Laser radar, also referred to as Light Detection and Ranging (LIDAR) or Laser Detection and Ranging (LADAR), is an active imaging technique which utilizes a laser in a radar system configuration to remotely image a scene and/or range to a target. Laser radar systems utilize principles of optics and microwave radar. Conventional laser radar systems are able to measure the shape, position and velocity of objects in a scene.
Conventional laser radar systems may be broadly divided into two categories: scanning and scannerless. Typical scanning laser radar systems include a laser, scanning optics, a timing system, a light detector system and a processor. To image a target scene, a typical scanning laser radar system first transmits a short pulse of light toward a point in the scene (target). The pulse of light may have a duration of approximately one nanosecond. Next, the detector system detects light reflected back from the point in the scene (target) and the timing system determines the round-trip travel time of the pulse of light.

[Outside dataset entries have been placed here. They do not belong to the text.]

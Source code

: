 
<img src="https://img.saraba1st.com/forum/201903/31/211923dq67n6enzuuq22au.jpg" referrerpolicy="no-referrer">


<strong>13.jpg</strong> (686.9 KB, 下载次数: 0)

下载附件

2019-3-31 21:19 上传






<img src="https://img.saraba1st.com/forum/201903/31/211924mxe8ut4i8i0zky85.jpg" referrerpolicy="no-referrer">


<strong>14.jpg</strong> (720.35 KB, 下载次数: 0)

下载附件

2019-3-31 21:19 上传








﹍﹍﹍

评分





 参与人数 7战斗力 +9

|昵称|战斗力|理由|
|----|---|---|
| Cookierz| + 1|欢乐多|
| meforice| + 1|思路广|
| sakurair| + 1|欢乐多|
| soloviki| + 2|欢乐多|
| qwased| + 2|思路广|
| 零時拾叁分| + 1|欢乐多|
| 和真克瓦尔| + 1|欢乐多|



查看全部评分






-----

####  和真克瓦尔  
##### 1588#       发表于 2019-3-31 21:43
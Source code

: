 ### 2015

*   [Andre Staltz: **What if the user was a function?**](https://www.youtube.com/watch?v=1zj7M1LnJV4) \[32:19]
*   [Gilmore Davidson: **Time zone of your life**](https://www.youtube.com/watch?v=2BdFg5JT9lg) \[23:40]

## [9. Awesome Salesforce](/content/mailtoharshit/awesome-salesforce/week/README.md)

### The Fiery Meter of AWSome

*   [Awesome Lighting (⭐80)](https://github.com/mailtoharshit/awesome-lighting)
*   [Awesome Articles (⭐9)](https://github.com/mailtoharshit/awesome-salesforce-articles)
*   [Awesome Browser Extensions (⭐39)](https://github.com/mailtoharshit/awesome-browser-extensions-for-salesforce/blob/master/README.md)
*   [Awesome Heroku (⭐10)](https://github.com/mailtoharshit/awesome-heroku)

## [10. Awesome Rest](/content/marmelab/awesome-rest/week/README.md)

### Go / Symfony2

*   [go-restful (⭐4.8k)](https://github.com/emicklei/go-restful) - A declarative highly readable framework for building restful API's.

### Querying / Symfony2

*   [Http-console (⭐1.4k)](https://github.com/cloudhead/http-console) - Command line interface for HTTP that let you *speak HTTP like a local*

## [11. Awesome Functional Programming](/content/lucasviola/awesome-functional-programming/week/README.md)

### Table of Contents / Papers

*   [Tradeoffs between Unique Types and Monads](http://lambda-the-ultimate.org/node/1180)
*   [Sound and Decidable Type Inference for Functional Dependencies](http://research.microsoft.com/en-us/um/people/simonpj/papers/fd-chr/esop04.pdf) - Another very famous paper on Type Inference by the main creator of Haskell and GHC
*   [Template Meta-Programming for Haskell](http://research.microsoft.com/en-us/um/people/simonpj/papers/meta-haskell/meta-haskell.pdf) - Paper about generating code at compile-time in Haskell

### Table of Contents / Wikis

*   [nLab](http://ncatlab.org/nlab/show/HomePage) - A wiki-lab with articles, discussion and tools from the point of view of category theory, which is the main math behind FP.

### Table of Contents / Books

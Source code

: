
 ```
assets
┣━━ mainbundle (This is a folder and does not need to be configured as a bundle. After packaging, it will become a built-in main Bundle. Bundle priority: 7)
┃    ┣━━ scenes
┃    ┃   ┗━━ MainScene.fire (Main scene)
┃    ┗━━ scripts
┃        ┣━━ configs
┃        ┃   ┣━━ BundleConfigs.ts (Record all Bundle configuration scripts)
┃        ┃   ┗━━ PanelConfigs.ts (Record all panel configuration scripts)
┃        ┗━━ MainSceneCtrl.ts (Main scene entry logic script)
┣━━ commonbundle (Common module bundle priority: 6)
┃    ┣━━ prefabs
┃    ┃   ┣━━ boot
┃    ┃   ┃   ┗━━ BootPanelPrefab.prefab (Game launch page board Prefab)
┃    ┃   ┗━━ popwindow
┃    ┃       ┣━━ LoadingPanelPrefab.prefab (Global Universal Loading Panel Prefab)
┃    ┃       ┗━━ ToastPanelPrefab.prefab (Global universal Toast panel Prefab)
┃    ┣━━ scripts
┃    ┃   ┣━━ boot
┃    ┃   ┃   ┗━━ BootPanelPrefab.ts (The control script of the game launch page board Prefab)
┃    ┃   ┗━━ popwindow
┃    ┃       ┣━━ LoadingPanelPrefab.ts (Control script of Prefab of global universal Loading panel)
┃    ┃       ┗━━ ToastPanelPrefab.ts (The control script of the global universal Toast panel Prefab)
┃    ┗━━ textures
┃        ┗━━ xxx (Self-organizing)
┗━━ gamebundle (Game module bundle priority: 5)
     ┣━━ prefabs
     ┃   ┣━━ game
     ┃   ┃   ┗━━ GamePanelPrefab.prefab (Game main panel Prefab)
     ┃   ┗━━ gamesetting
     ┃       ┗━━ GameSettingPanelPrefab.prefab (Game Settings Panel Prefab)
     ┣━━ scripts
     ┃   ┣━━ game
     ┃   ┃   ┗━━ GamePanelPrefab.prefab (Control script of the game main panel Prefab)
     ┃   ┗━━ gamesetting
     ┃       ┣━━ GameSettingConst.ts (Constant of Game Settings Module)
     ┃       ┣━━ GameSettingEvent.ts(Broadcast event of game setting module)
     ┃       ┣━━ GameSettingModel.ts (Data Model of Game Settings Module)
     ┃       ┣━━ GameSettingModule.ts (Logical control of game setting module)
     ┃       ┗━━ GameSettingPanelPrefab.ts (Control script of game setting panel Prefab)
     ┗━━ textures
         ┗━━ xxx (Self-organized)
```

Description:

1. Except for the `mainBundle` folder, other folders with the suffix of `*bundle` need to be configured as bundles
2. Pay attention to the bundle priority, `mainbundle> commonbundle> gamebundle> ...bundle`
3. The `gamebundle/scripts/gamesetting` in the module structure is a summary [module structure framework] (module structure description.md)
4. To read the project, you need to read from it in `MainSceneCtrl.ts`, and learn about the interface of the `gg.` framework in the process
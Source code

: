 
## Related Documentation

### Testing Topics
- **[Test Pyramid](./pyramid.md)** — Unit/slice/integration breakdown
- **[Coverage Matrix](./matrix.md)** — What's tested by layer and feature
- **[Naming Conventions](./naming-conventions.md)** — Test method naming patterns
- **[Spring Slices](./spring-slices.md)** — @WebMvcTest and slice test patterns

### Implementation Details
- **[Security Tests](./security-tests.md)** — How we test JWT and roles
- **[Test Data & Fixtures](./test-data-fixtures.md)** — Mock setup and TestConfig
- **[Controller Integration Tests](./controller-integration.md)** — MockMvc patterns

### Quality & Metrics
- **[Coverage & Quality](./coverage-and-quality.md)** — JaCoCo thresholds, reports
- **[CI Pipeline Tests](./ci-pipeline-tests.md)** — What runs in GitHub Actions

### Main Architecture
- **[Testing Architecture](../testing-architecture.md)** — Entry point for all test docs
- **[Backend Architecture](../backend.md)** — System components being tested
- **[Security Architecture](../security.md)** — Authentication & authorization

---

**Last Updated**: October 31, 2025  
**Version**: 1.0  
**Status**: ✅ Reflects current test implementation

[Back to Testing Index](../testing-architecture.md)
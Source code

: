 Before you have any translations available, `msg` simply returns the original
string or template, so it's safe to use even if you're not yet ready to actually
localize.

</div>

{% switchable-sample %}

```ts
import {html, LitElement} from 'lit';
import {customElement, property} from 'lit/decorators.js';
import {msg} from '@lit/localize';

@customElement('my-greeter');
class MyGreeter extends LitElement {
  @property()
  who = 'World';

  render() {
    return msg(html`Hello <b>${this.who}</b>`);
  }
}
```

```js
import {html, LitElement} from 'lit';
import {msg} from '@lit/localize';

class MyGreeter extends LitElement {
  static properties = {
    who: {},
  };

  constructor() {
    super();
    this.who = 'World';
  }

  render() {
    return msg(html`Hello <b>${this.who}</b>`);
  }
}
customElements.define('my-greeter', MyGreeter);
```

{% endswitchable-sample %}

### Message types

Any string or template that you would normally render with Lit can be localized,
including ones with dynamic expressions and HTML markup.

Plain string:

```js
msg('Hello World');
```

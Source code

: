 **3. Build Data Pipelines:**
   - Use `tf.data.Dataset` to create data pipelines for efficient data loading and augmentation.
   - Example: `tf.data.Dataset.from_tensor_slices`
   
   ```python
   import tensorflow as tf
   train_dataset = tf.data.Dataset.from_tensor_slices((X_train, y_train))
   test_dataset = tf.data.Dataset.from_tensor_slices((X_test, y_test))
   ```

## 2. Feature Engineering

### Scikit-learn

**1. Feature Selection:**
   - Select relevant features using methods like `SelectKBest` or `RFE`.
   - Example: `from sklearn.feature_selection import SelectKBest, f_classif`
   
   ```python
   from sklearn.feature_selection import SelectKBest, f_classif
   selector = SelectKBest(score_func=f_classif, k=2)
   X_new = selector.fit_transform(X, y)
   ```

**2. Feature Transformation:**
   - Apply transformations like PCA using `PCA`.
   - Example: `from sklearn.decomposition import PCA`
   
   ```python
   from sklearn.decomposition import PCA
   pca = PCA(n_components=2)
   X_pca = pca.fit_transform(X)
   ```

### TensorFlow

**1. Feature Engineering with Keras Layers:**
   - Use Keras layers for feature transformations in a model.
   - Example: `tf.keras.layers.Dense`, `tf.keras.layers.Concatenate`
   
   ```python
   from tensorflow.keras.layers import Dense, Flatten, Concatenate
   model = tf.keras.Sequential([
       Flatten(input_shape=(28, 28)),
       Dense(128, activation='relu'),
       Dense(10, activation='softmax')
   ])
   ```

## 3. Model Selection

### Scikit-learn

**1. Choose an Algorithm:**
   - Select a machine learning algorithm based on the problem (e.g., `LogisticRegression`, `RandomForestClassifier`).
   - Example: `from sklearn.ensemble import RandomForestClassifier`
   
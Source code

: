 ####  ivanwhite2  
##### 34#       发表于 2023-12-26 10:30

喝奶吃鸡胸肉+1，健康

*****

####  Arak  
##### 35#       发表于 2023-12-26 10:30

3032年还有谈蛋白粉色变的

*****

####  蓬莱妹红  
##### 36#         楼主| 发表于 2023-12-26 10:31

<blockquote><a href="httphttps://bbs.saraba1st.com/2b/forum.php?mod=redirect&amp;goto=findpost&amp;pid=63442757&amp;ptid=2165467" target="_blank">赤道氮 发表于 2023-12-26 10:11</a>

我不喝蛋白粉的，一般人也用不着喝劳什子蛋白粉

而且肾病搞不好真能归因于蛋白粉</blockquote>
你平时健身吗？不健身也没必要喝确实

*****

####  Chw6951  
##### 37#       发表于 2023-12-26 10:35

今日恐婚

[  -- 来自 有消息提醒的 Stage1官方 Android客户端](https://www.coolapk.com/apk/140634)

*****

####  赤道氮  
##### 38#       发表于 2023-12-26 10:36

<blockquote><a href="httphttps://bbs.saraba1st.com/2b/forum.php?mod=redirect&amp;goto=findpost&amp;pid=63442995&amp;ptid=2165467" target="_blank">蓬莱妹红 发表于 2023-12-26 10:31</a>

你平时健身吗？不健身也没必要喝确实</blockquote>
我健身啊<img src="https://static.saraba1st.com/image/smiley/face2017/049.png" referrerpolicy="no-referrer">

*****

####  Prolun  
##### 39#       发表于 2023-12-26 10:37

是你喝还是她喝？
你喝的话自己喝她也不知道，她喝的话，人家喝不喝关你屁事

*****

The “round-trip travel time” of a pulse of light may be defined as the amount of time between the time that the laser transmits the pulse of light and the time that the detector system detects the reflected light. Next, the processor of the scanning laser system records the direction of the output of the laser and the round-trip travel time of the pulse of light. The scanning optics then position the output of the laser toward a new point in the scene and the laser radar system transmits a second pulse. This process is repeated for each point in the target scene. Finally, the processor generates an image of the scene in response to the recorded directions of the output of the laser and the corresponding round-trip travel times of each of the transmitted pulses of light.
Typical scannerless laser radar systems include a laser, a timing system, a stationary detector system and a processor. The detector system may include an array of light detectors. To image a target scene, a scannerless laser radar system directs the output of the laser toward the target scene and the laser transmits a pulse of light toward the target scene which illuminates the entire scene. Next, the detector system detects light reflected back from the scene. The timing system then determines a roundtrip travel time of the pulse of light for each of the light detectors in the array that detects the reflected light. Next, the processor records the positions of the light detectors in the array that detected the reflected light and the corresponding round-trip travel times of the pulse of light for each light detector. Finally, the processor determines an image of the target scene in response to the recorded positions of the light detectors and corresponding round-trip travel times of the transmitted pulse of light.
Generally, for both scanning and scannerless laser radar systems, range determination is made at low signal return levels. Multiple pulses must be processed to obtain an accurate range determination. Multiple pulses are needed to increase the signal to noise ratio of the range measurement, and thus the precision of the measurement. If integration time is critical, and a lesser number of pulses are desired to obtain the range measurement, then the laser radar system must use higher power transmitted pulses. This presents a disadvantage for a laser radar system, since cost of the system goes up with use of a higher power transmitter and higher power components.
Avalanche photodiodes (APDs) are photosensitive devices used to convert optical signals into electrical signals. As such, APDs behave like standard photodiodes, as both APDs and photodiodes convert optical energy into electrical signal. APDs, however, additionally incorporate a gain mechanism internal to the device itself, making it more sensitive. That is, in a conventional p-i-n photodiode an individual photon is converted into one electron-hole pair. In an APD, for each individual photon absorbed, however, multiple electron-hole pairs are generated. This multiplication, however, introduces unwanted noise to the APD's output.
APDs may be operated in two regimes: a linear regime and a breakdown regime, the latter often referred to as the Geiger-mode. In the linear regime, the APD is biased below its breakdown voltage, and the output photocurrent of the APD is proportional to the intensity of light striking the APD absorption region and to the APD gain that occurs in its multiplication region. In the Geiger-mode of operation, the APD is biased above its breakdown voltage. In this mode of operation, a single photon may lead to an avalanche breakdown resulting in a detectable current running through the device, which thereafter remains in a conductive state. Consequently, the amplitude of the output signal in the Geiger-mode is constant and is not proportional to the number of photons absorbed.
U.S. Pat. No. 6,741,341 issued to DeFlumere on May 25, 2004, discloses a laser rangefinder that uses an avalanche photodiode (APD) detector array to determine range to a target. U.S. Pat. No. 5,892,575 issued to Marino on Apr. 6, 1999, discloses a laser rangefinder that uses an avalanche photodiode (APD) detector array to determine range to a target. Neither of these disclosures however, is configured to determine range to a target using a non-imaging device that evenly distributes reflected light from the target due to a single pulse.
The laser rangefinder disclosed by DeFlumere is subject to background noise and must be operated with a very narrow bandpass filter of one nanometer, in order to reduce the background noise. In addition, the disclosed laser rangefinder must be operated together with an IR system that can obtain separate IR image data. Accordingly, the disclosed laser ranger finder is expensive and has a limited capability.
The present invention provides a laser rangefinder that uses an APD detector array operating in a Geiger-mode that does not have the deficiencies of the laser rangefinder disclosed by DeFlumere or Marino.